Don't tell us that Al Sharpton and MSNBC are hypocrites? Noooo!! The Reverend Al opened his show by praising President Obama's efforts to promote tougher gun control laws. But 28 minutes into the show, a commercial appeared for, of all things . . . Henry Repeating Rifles.
Go to Henry Rifle's website and you'll find one rifle described as "big, brutal and beautiful" and noting that it fires ammunition "said to have killed more game, big and small, and more men, good and bad, than any other in existence." Another model offered for sale, the AR-7, is based on a military rifle, Henry emphasizing that given its lightweight design "you can carry a large quantity of ammunition."
The bolding is from Newsbusters, but I left it in because it's entertainingly direct in its appeal to the MSNBC set. Anyway, Ed Morrissey asks the question:
Mark Finklestein skewers Sharpton and MSNBC for hypocrisy, but a better question might be why Henry is buying advertising on MSNBC at all.
The answer is simple: it's because of a very common psychological condition that the doctors call SPS. Your average male gun-grabber typically has a deep-seated dissatisfaction with the size of his genitalia: and while many of them sublimate this attitude into a general desire to symbolically castrate the opposition at least some of them will instead be susceptible to a pitch where they will be able to compensate for their male inadequacy by acquiring a substitute. By advertising on a recognized progressive outlet, Henry Repeating Rifles is telling potential purchasers that they are offering a clean and safe phallic symbol, not one of those nasty ones that you can find over at that dirty Fox*. It all apparently works enough to keep justifying the ad buys, so there you go.

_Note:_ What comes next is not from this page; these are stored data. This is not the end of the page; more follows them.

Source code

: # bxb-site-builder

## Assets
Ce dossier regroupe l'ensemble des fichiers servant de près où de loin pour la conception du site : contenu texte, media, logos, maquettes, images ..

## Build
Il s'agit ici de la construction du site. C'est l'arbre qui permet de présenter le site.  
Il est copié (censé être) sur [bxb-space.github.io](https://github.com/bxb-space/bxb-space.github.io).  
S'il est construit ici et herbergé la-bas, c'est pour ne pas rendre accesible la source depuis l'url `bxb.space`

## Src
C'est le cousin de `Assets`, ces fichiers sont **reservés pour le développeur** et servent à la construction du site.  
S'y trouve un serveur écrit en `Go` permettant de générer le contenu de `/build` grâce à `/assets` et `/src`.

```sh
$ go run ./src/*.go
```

By the way: there's actually nothing really wrong with this particular psycho-sexual neurosis, per se: it's not like progressive gun owners are any more (or less) likely than conservative ones to flip out and kill people. But I just wish that the Left would admit that they've got some strange, fetish-flavored stuff going on in their heads about guns.
Moe Lane (crosspost)
*...Was that a sufficiently on-pitch parody of the usual pseudo-Freudian critique of gun owners? I don't have a background in psychology, and I am given to understand that Freud's theories have been largely superseded anyway, so I may not have gotten the tone perfectly right.